> Task prompt
Starting at the line below holding "- golangサンプル" and stopping at the line holding "## Entities", print every line exactly, both ends included, and leave the rest out.

** Opening Data for this exercise block **

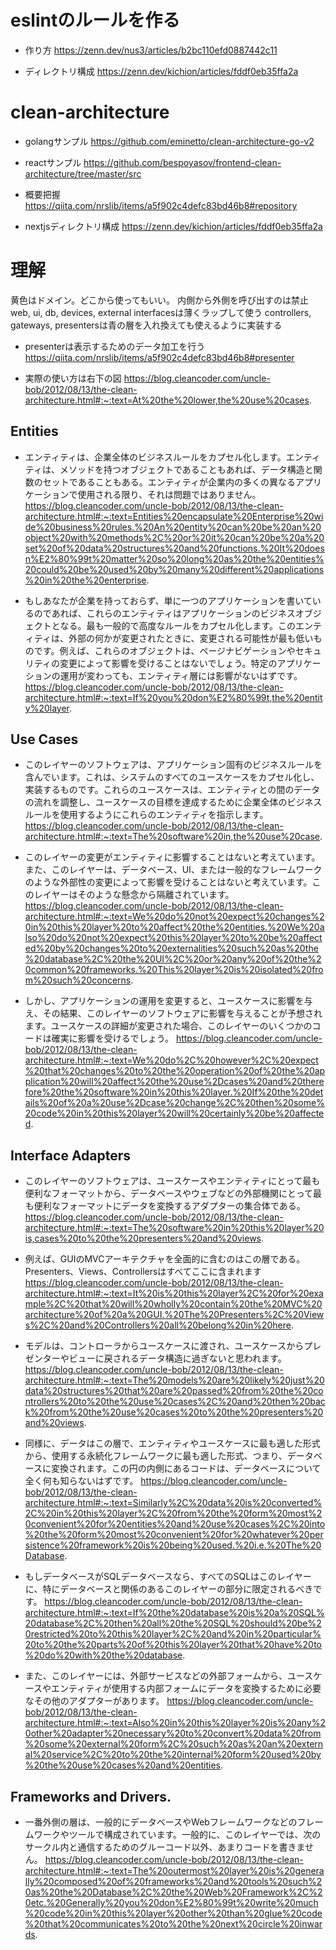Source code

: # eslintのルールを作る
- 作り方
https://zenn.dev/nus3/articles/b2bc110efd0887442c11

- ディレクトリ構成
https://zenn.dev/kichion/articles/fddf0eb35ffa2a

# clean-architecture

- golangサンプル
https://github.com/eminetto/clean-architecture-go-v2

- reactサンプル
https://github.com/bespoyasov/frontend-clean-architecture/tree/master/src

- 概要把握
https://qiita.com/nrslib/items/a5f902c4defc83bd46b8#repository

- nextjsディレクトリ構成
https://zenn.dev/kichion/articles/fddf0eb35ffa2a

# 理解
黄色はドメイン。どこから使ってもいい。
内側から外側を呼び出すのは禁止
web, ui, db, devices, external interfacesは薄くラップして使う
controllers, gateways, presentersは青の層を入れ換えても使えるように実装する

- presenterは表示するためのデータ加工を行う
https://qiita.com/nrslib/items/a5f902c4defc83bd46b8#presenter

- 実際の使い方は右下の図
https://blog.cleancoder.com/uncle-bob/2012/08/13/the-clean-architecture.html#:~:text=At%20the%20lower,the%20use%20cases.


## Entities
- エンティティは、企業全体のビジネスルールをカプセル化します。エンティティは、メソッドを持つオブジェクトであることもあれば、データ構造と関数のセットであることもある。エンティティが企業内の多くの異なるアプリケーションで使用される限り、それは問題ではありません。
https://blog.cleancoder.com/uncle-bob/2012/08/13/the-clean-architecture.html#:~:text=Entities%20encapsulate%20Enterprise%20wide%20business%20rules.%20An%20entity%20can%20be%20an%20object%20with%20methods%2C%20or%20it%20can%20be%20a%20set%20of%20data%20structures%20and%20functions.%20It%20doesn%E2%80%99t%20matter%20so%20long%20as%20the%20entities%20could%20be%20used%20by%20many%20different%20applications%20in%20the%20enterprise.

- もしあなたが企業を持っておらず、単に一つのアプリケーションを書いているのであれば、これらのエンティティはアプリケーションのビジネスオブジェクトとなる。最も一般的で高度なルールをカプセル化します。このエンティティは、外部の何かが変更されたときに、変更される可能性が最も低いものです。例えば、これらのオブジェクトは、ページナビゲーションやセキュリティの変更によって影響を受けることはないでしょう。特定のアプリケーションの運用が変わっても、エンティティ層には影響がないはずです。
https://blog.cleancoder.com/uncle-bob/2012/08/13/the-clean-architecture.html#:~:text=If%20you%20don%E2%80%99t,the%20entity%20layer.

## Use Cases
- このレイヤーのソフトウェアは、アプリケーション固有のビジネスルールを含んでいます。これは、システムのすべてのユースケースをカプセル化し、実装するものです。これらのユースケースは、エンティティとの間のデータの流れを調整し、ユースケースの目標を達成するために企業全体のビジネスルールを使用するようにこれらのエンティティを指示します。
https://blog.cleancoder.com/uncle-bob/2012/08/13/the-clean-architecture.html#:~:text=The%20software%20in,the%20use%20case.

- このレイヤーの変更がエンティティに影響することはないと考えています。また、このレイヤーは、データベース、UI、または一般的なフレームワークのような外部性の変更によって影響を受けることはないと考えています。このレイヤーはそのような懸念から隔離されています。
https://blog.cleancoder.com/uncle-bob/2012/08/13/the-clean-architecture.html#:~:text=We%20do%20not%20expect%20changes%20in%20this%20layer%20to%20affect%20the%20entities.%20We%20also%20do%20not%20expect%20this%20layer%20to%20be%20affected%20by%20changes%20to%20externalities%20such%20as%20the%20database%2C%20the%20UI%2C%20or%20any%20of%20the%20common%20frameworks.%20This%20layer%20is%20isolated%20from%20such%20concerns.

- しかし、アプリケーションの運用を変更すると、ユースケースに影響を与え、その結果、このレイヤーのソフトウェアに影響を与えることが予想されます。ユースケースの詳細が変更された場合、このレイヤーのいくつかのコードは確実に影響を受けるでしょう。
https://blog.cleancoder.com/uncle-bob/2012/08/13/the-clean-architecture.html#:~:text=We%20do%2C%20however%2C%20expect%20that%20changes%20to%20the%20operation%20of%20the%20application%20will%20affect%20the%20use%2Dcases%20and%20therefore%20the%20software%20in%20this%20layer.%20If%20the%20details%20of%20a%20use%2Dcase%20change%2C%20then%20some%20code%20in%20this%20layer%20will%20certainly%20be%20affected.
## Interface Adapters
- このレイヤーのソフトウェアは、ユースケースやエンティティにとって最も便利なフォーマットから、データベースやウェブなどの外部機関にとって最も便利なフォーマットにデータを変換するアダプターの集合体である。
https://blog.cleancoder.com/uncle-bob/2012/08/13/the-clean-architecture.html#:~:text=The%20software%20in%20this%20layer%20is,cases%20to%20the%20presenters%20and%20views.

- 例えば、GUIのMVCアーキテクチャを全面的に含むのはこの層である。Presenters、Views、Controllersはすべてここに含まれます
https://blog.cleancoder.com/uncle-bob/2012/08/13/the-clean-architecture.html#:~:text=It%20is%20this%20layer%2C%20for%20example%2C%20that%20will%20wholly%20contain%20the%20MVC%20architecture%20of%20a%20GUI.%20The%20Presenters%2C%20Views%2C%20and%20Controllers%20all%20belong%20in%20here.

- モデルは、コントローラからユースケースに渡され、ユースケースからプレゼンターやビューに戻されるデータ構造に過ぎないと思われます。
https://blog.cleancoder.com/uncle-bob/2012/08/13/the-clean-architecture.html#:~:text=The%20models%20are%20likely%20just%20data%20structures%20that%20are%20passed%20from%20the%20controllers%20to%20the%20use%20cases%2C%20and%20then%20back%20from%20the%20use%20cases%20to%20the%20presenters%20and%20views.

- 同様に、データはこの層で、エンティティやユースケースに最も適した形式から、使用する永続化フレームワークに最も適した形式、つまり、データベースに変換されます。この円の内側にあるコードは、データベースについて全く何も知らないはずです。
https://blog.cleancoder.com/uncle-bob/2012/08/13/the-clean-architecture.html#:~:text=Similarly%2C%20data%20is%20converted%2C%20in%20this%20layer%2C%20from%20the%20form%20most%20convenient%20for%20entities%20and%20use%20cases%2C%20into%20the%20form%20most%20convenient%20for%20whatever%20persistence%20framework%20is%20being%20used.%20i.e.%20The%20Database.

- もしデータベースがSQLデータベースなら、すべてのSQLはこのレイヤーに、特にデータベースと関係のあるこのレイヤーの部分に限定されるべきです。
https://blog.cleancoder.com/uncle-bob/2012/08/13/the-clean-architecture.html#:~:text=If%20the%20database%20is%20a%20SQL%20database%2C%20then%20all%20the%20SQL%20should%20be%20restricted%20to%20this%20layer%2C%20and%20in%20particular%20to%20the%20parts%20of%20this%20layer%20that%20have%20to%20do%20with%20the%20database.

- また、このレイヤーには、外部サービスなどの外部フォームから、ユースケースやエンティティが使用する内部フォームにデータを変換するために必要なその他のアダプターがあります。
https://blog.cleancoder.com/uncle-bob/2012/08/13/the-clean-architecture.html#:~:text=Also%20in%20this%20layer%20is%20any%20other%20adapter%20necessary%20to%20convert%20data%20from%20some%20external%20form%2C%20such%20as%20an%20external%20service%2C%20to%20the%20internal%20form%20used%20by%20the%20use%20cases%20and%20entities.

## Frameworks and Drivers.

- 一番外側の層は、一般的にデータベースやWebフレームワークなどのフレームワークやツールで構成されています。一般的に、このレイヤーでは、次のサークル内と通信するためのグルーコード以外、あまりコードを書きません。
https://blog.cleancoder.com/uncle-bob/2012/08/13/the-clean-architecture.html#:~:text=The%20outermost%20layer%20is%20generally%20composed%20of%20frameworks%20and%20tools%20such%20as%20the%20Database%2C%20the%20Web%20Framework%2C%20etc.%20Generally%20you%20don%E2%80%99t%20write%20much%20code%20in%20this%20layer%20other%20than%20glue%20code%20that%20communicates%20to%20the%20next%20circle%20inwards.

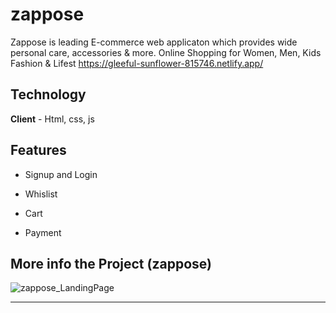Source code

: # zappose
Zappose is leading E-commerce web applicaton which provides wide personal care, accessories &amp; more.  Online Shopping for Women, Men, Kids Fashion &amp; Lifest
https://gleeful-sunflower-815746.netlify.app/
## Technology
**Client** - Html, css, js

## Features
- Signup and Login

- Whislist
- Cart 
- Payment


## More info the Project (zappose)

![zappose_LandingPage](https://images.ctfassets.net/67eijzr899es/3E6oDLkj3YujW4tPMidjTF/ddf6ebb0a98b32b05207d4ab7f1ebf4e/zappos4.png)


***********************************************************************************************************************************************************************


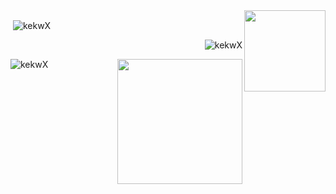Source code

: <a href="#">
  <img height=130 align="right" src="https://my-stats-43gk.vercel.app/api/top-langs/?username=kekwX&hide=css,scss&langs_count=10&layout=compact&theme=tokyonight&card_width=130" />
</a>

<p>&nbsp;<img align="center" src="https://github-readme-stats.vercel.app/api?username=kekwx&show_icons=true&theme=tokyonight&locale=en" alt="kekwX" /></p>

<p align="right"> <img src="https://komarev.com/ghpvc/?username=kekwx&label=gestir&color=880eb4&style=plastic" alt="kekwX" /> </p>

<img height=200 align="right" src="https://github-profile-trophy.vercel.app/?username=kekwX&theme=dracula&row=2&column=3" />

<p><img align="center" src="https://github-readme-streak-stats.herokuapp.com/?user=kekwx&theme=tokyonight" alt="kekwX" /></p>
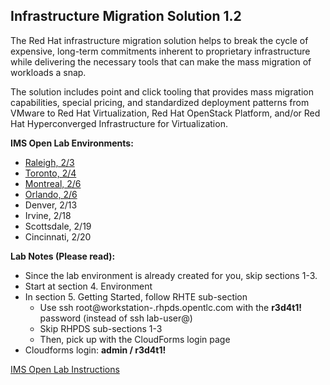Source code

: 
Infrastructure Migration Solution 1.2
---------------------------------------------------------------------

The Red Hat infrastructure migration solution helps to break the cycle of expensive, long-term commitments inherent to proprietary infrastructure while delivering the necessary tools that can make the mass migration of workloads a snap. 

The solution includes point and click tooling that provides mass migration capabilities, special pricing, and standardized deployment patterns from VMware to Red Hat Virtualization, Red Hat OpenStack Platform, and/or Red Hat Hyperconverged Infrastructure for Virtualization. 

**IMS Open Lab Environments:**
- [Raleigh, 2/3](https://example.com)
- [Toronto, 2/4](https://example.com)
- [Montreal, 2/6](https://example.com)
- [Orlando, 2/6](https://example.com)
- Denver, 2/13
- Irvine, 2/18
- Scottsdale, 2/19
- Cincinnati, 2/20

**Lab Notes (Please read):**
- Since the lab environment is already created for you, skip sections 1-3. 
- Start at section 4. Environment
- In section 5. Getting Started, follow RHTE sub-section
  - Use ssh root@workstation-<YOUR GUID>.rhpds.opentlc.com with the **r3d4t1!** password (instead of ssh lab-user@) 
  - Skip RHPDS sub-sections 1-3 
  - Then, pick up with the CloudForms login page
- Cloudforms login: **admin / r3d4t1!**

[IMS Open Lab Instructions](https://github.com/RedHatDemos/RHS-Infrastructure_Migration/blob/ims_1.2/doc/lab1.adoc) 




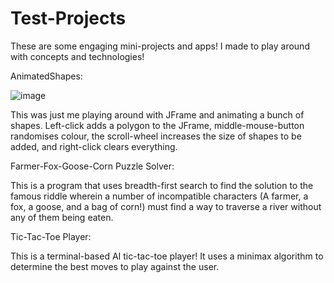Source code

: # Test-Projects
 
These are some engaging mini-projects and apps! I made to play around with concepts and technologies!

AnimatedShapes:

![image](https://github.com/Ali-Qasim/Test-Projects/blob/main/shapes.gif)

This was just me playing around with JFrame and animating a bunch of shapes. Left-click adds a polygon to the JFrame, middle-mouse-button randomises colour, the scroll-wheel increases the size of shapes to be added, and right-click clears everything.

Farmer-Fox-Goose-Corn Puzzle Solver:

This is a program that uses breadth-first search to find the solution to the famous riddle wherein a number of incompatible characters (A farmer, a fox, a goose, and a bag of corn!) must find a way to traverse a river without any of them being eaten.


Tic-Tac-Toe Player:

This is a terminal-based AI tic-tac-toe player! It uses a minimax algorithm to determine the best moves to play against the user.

** Closing Data for this exercise block **

> Exercise answer
- golangサンプル
https://github.com/eminetto/clean-architecture-go-v2

- reactサンプル
https://github.com/bespoyasov/frontend-clean-architecture/tree/master/src

- 概要把握
https://qiita.com/nrslib/items/a5f902c4defc83bd46b8#repository

- nextjsディレクトリ構成
https://zenn.dev/kichion/articles/fddf0eb35ffa2a

# 理解
黄色はドメイン。どこから使ってもいい。
内側から外側を呼び出すのは禁止
web, ui, db, devices, external interfacesは薄くラップして使う
controllers, gateways, presentersは青の層を入れ換えても使えるように実装する

- presenterは表示するためのデータ加工を行う
https://qiita.com/nrslib/items/a5f902c4defc83bd46b8#presenter

- 実際の使い方は右下の図
https://blog.cleancoder.com/uncle-bob/2012/08/13/the-clean-architecture.html#:~:text=At%20the%20lower,the%20use%20cases.


## Entities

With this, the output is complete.